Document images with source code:
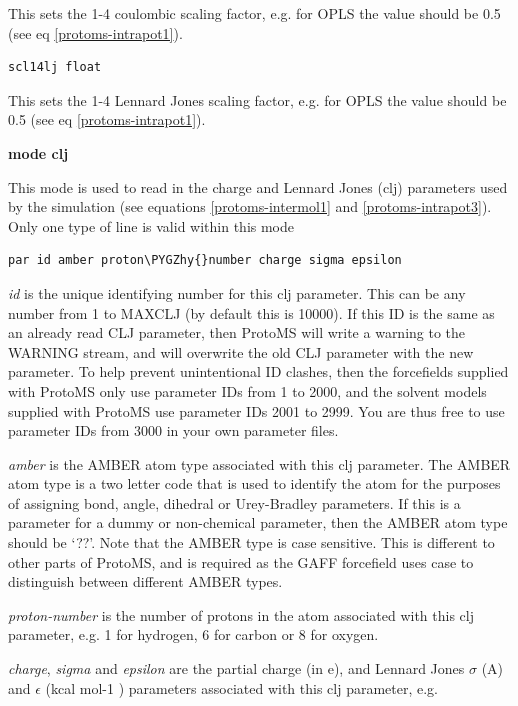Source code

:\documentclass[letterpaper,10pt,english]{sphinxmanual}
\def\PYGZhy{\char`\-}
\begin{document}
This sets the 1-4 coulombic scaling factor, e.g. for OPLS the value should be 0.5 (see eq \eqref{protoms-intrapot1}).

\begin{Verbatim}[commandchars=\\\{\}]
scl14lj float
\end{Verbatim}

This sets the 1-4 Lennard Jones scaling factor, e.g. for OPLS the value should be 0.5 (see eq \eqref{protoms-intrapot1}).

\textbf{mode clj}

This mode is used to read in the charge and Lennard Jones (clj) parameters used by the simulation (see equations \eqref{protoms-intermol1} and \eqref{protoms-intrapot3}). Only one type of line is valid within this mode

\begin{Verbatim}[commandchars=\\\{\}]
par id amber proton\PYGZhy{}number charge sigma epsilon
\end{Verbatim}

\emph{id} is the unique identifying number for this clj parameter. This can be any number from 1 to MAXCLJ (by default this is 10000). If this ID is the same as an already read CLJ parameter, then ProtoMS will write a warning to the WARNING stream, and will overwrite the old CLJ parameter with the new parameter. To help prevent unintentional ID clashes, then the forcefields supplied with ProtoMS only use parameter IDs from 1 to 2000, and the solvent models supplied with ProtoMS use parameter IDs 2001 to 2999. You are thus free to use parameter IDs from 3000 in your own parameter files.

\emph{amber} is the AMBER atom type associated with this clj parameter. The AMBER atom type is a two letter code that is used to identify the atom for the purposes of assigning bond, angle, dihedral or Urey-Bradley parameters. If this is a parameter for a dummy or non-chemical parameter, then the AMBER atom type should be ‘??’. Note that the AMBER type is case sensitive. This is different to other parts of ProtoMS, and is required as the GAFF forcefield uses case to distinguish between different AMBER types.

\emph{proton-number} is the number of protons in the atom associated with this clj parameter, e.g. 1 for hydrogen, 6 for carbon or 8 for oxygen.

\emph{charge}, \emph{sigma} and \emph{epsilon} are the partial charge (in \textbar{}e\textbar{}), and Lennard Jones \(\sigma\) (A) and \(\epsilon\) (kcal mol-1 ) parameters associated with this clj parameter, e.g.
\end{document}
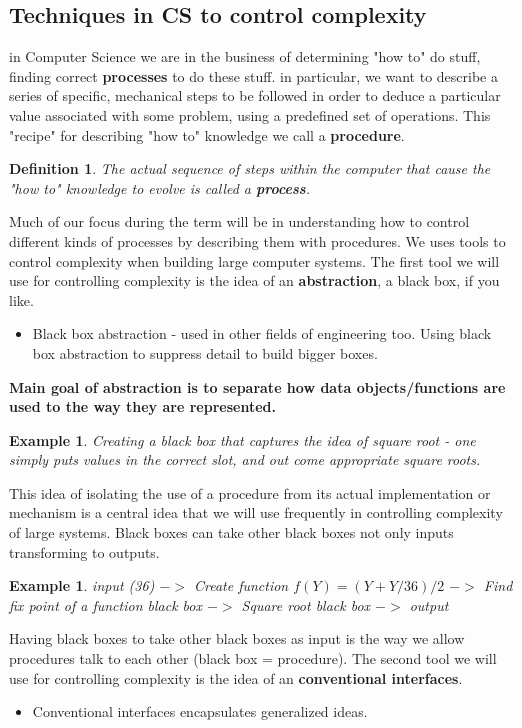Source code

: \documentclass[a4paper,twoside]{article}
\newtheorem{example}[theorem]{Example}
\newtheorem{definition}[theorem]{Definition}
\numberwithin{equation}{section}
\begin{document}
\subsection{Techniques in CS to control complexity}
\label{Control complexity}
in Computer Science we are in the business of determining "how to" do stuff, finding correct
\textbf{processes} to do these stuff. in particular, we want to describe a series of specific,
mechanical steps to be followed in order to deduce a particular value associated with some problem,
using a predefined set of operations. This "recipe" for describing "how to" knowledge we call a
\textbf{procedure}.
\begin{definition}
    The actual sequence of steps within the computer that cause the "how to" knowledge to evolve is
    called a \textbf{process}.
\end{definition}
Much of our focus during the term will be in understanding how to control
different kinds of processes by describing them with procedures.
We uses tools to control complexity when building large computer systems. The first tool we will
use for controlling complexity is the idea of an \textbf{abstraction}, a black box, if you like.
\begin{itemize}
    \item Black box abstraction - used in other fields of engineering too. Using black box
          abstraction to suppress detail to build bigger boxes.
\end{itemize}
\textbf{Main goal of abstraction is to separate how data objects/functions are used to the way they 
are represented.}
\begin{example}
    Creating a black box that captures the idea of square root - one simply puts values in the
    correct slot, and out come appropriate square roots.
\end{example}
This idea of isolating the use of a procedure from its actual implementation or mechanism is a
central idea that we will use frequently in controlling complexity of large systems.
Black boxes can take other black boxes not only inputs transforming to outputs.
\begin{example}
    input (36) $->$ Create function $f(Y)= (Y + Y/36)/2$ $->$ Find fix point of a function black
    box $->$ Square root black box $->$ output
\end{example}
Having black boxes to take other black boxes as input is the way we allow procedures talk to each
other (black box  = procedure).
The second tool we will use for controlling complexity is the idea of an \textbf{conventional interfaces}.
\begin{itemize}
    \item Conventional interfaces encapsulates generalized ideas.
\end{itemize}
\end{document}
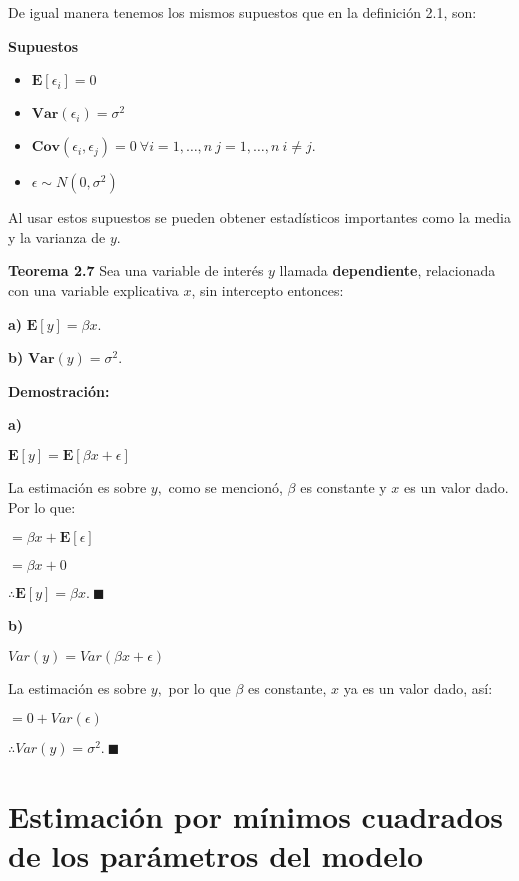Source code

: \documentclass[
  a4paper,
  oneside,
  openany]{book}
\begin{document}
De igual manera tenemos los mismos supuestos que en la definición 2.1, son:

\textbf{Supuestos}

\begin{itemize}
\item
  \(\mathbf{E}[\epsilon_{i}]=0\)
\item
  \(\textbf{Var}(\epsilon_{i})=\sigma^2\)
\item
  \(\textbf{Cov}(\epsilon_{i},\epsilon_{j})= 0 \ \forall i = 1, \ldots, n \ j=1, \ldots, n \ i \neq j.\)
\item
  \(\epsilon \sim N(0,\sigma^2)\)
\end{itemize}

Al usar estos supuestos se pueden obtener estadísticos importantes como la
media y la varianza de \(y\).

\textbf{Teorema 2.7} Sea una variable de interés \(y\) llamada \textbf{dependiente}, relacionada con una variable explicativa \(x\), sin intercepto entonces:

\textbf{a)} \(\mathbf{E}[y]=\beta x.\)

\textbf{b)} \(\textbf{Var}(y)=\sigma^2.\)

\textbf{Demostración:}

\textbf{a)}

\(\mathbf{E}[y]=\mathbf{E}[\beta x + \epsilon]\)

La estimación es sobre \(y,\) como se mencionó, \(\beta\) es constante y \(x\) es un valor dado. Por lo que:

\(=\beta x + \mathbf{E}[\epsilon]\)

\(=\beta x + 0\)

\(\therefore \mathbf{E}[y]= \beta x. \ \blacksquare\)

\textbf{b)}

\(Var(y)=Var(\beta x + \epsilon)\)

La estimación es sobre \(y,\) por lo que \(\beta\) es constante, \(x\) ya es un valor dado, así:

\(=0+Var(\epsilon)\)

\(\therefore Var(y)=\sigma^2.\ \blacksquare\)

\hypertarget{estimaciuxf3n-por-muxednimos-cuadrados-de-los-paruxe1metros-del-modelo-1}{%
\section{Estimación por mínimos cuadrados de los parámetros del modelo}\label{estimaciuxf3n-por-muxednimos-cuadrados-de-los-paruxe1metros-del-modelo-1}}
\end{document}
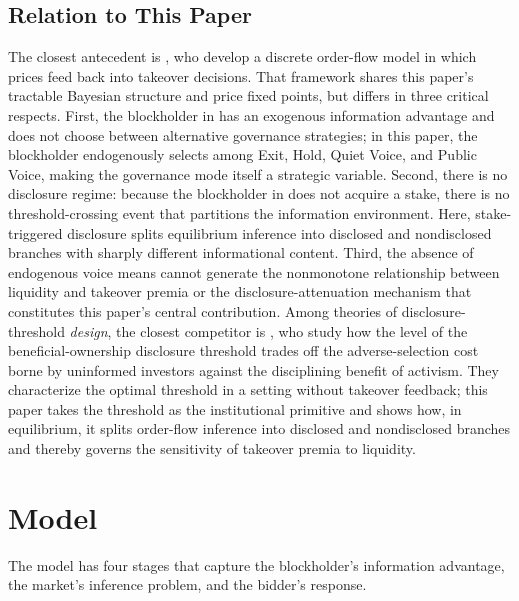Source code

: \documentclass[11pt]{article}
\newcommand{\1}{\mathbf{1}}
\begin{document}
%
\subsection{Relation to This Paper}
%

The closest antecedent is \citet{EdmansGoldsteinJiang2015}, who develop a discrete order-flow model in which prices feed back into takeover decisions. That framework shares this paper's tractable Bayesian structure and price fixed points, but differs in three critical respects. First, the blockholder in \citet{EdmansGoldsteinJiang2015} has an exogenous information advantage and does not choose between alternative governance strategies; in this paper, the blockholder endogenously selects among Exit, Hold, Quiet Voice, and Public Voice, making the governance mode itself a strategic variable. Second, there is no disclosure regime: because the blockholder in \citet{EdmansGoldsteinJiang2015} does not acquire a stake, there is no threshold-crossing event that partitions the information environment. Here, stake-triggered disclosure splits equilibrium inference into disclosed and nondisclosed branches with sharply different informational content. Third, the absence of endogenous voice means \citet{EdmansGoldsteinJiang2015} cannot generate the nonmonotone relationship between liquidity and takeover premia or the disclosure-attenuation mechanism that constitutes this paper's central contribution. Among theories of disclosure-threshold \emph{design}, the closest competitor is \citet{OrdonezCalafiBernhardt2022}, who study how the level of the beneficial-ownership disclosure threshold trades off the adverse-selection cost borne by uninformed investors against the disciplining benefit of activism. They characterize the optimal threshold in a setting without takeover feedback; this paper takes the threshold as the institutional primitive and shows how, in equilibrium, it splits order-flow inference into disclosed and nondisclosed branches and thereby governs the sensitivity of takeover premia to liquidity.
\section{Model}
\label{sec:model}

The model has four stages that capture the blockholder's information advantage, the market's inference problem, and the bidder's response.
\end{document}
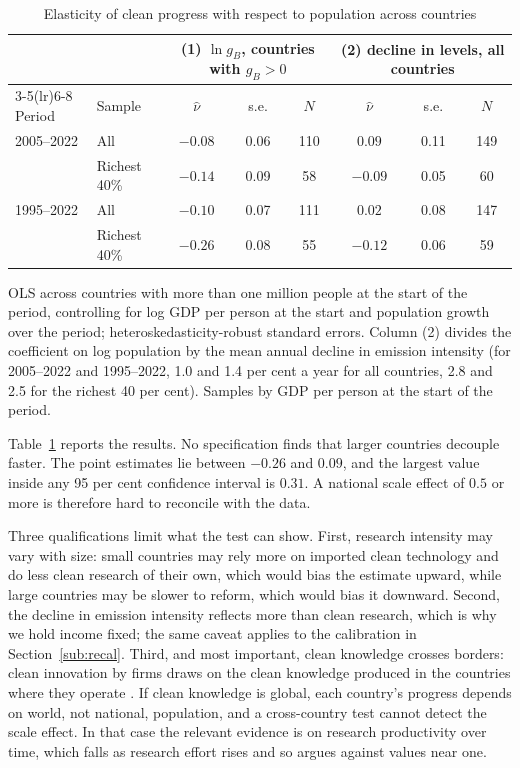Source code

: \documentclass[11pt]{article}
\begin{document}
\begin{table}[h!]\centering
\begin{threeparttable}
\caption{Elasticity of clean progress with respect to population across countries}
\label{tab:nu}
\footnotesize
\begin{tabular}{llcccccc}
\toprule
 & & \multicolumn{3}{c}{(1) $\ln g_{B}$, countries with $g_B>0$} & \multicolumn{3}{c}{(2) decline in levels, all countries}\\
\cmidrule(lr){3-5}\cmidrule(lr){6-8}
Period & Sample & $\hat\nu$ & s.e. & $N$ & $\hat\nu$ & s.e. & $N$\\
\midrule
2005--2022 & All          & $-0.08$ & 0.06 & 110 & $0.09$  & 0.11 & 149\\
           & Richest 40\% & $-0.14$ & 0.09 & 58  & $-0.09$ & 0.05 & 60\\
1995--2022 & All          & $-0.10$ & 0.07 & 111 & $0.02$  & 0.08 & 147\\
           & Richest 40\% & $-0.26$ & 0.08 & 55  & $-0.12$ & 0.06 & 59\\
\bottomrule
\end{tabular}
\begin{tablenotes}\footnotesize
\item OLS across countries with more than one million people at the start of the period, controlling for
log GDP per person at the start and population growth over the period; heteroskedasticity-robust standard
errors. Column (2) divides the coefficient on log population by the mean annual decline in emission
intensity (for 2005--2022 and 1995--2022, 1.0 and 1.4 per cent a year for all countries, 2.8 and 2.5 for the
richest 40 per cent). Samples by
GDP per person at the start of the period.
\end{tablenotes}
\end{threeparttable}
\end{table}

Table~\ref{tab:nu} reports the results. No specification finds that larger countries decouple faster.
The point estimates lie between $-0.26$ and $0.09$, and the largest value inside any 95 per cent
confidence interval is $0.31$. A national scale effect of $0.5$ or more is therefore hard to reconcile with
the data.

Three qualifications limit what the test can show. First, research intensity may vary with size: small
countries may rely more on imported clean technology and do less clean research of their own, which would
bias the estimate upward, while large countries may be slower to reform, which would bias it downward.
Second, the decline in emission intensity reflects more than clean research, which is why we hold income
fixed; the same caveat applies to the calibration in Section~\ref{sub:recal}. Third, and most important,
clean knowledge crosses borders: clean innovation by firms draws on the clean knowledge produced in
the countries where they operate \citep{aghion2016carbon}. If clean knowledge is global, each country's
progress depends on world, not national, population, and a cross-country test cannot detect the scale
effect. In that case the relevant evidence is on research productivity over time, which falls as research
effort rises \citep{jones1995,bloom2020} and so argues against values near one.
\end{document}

Try it ::
Lines with the word "sobre" in the data need counting; report the count alone.

Exercise answer ::
2